Shirts are so yesterday. The new you calls for Henley's, Knits, Turtlenecks & more!

Words by Billy George

Bucking normality takes courage. It's so easy to get used to wearing a looser fitted casual button up when it's just so easy to put on (especially when it hides the little pot belly that is regularly filled with beer, or tasty tasty snacks. But after a while, that slim cut oxford isn't enough and the thirst for more comes alive from within. 

Be prepared to undergo a bit of a wardrobe shake up with menswear becoming adventurous. Dress codes are becoming dressed down yet it's quite simple pairings as proof that you can look damn good in any season (but especially so in Fall and Winter. 

Henley Layers

Ok. So. Henley's have long been forgotten. They're traditionally been associate with that rugged, worn in gent that is handier that your office worker self. But being stuck behind your desk doesn't necessarily mean you can't rock the look! Best of all? You don't need that tailored look for it! It's about rocking it. 
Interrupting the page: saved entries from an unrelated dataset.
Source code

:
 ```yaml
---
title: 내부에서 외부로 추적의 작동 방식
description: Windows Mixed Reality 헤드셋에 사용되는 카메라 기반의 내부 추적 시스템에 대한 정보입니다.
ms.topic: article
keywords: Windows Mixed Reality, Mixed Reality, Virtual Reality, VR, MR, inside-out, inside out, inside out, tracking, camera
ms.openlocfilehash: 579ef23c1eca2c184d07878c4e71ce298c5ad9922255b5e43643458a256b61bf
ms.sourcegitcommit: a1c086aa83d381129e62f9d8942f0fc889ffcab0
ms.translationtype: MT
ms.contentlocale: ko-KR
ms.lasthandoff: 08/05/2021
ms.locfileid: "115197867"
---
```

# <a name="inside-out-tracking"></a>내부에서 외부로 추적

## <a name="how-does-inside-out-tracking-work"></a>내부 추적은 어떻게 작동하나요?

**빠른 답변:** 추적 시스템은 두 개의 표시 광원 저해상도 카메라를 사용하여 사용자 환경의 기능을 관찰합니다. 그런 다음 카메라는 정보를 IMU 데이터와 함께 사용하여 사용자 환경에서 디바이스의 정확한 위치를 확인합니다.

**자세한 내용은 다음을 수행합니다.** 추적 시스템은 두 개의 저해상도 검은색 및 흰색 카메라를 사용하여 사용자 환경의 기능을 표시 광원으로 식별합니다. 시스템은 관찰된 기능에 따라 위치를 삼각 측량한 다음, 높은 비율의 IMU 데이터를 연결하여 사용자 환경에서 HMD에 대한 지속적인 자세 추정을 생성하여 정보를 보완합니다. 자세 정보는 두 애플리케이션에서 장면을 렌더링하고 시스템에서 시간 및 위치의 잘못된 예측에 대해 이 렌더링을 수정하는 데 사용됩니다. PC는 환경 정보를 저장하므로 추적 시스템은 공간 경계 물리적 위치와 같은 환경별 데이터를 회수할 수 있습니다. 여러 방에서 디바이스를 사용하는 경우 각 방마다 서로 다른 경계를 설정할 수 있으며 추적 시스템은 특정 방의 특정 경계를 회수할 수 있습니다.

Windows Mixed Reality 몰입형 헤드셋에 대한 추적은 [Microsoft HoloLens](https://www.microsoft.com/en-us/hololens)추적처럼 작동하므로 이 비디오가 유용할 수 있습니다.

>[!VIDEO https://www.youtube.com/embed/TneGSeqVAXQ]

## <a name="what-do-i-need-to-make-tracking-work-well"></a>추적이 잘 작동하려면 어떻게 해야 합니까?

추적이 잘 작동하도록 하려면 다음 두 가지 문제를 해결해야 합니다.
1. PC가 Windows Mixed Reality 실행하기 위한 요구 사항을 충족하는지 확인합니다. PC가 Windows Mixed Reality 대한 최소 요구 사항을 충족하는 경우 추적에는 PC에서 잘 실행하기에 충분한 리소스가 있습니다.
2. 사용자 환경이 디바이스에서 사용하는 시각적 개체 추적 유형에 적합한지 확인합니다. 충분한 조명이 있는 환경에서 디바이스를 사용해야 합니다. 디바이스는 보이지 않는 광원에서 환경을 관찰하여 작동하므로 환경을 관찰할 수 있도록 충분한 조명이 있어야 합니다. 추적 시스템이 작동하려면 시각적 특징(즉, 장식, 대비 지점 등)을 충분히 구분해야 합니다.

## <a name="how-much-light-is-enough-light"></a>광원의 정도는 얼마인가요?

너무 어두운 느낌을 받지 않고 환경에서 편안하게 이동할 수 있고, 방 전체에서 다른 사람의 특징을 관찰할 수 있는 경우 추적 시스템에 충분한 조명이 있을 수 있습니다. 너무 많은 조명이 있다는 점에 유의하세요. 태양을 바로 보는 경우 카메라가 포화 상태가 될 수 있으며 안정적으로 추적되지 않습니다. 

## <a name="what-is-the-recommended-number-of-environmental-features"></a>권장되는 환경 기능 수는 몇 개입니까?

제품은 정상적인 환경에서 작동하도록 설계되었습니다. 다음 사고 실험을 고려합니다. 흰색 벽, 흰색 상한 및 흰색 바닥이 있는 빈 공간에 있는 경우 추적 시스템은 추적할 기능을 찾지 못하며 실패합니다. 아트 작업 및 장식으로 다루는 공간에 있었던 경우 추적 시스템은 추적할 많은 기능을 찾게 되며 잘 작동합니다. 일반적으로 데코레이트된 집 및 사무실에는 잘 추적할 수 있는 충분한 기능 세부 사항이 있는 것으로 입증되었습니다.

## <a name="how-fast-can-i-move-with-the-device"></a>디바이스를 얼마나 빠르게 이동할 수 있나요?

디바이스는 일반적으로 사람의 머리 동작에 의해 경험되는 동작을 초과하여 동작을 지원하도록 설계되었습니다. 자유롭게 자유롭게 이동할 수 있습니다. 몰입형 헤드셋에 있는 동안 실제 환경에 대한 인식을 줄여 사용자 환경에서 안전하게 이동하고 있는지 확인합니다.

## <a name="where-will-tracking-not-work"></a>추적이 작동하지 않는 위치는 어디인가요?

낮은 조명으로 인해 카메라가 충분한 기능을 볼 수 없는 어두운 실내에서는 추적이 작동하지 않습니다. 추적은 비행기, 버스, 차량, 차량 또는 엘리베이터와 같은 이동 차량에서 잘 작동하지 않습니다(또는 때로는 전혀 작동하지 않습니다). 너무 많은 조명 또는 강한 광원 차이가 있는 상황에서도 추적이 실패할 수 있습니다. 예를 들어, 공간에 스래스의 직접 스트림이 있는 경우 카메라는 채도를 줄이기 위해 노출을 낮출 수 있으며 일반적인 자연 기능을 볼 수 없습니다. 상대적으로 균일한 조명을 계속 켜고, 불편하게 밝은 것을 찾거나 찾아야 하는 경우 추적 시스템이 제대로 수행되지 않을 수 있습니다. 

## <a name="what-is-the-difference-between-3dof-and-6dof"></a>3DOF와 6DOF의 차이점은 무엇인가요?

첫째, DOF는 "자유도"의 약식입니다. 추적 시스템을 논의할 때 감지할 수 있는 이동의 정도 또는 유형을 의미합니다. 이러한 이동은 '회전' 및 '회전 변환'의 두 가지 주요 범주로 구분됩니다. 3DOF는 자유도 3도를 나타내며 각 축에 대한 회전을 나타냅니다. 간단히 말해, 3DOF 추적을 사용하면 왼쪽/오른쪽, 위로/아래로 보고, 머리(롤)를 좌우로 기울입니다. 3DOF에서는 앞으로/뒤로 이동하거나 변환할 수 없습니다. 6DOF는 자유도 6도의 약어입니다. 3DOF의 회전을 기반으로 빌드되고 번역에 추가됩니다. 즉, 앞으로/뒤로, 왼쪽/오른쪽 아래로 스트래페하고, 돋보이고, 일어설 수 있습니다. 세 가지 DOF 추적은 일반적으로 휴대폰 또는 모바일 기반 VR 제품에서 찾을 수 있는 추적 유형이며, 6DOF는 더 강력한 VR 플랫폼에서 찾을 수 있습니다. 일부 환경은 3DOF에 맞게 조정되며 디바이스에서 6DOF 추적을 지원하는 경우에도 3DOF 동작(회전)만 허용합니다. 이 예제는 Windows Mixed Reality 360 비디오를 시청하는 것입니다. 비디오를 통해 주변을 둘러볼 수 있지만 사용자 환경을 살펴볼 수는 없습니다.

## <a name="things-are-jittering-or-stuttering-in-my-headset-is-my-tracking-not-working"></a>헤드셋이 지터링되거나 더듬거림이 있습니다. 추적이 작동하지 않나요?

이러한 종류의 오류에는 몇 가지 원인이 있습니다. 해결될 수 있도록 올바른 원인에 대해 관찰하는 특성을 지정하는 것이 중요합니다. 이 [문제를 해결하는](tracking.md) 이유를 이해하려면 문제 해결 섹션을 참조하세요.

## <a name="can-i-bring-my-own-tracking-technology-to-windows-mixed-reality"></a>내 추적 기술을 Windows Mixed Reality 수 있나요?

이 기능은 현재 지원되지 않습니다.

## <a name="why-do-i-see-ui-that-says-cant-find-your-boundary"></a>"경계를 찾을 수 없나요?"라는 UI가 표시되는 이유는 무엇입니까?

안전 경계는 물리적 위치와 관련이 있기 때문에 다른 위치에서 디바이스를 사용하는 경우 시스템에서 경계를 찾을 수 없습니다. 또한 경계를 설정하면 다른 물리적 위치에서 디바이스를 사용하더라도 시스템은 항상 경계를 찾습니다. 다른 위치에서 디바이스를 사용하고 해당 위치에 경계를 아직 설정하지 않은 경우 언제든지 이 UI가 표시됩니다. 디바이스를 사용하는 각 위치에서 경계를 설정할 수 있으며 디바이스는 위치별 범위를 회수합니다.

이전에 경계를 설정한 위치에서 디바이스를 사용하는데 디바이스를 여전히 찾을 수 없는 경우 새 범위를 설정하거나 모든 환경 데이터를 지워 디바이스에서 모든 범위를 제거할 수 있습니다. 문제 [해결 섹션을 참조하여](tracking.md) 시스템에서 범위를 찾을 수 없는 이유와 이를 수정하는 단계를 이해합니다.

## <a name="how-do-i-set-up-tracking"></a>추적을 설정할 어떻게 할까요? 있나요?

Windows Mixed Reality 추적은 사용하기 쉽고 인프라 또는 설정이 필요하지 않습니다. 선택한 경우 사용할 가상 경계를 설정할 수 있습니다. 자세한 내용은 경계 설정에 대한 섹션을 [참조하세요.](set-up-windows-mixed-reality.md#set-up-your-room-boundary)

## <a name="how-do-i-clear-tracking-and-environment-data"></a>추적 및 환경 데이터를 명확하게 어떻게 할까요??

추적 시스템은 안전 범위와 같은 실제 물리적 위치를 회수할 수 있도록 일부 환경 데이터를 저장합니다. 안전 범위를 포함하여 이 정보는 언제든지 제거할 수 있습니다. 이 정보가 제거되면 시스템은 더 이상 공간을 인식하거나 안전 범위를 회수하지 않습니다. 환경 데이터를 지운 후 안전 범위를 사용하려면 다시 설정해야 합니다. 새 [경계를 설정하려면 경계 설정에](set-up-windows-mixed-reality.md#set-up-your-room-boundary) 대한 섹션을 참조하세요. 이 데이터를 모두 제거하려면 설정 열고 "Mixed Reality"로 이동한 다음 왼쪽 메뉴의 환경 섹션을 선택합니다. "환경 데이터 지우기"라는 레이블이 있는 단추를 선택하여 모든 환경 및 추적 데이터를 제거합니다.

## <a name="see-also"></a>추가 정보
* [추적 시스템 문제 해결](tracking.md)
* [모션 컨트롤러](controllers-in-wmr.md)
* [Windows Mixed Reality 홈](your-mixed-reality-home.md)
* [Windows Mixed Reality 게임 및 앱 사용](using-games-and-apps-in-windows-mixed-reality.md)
Alone, henley's can look quite bland and tend to suit the muscular male. So if you don't regularly hit the gym, try to avoid wearing them alone. There really isn't much to henley's beyond comfort and versatility, but it can be as simple as wearing it beneath a denim jacket, as you can see to the left. 

Going shirtless does require a certain outfit addition to brighten it up. Feel free to also pair in that beanie you love, some kind of watch or ring combination, maybe your favourite boots. 

One thing you'll notice that goes with this outfit, is the play on textures of all pieces in the layers. We have cotton, denim, leather and wool all in one!

The Tee Substitute

The perfect t-shirt is an illusion. Instead, you need to have a collection of many different varieties to suit your needs! The tee can be worn many ways when considering street wear, but when traditionally worn with a more sartorial look, you need to be a bit more picky. My suggestion? Form fitting. Get that right one that promotes your physique as it tends to help tone your outfit brilliantly. It's not the centrepiece of the outfit, but it quickly becomes the one item that shapes you. Whether paired with a bomber or a blazer, look at the right fit!

Knit-ghted Army

Fast becoming a staple in any modern man's wardrobe, a selection of key knit pieces can go a long way. Versatile in their construction, the wool can easily be woven into many different textures and patterns to give a very subtle and eye-catching look. But if you like the simpler side of life, a plain knit is easily found in any decent boutique or department store. Need only look!

My favourite? Cable-knit paired under a heavier jacket. Case in point, to the left, an off-white knit in a subtle horizontal cable-knit pattern sits comfortably alongside the shearling jacket, blending the two pieces together ever so brilliantly. 



Want a more streamline, Euro-inspired alternative to the stuffy shirt and tie? Look to the roll neck. Worn with classic tailoring, it’s a far less fussy and more comfortable meat layer under a blazer. Or try layering one under a biker jacket for a faultless high-low combination.

Stick to a fine gauge variety — one that’s lightweight and snug, adhering to the quality fabric rules once more: cashmere, wool or pima cotton for something that’s soft and durable. This fine weight option may not be so great for the larger gent. Got a belly? Stick with a denser sweater, which can be worn roomier and is thus, more forgiving on a protruding tummy.

Singlet Slinger

Not of the faint of heart, or to say, the body conscious. Singlets in general, have always been an item that clings to the body, and if it doesn't, it shows just enough to put anyone to shame. So, this is not something that I wear often at all, but if i could, I'd rock it like Justin O'Shea or Nathan McCallum (both pictured left); two Australian street style superstars. 

Think light on options. Slim trousers in a contrasting colour and some wrist bling to add some fun to the outfit when considering the body moulding singlet. Or go the opposite, with a looser fitting singlet, aka a sleeveless tee. This is amazingly well paired with tonal distressed denim and boots; oh, and the hat to match!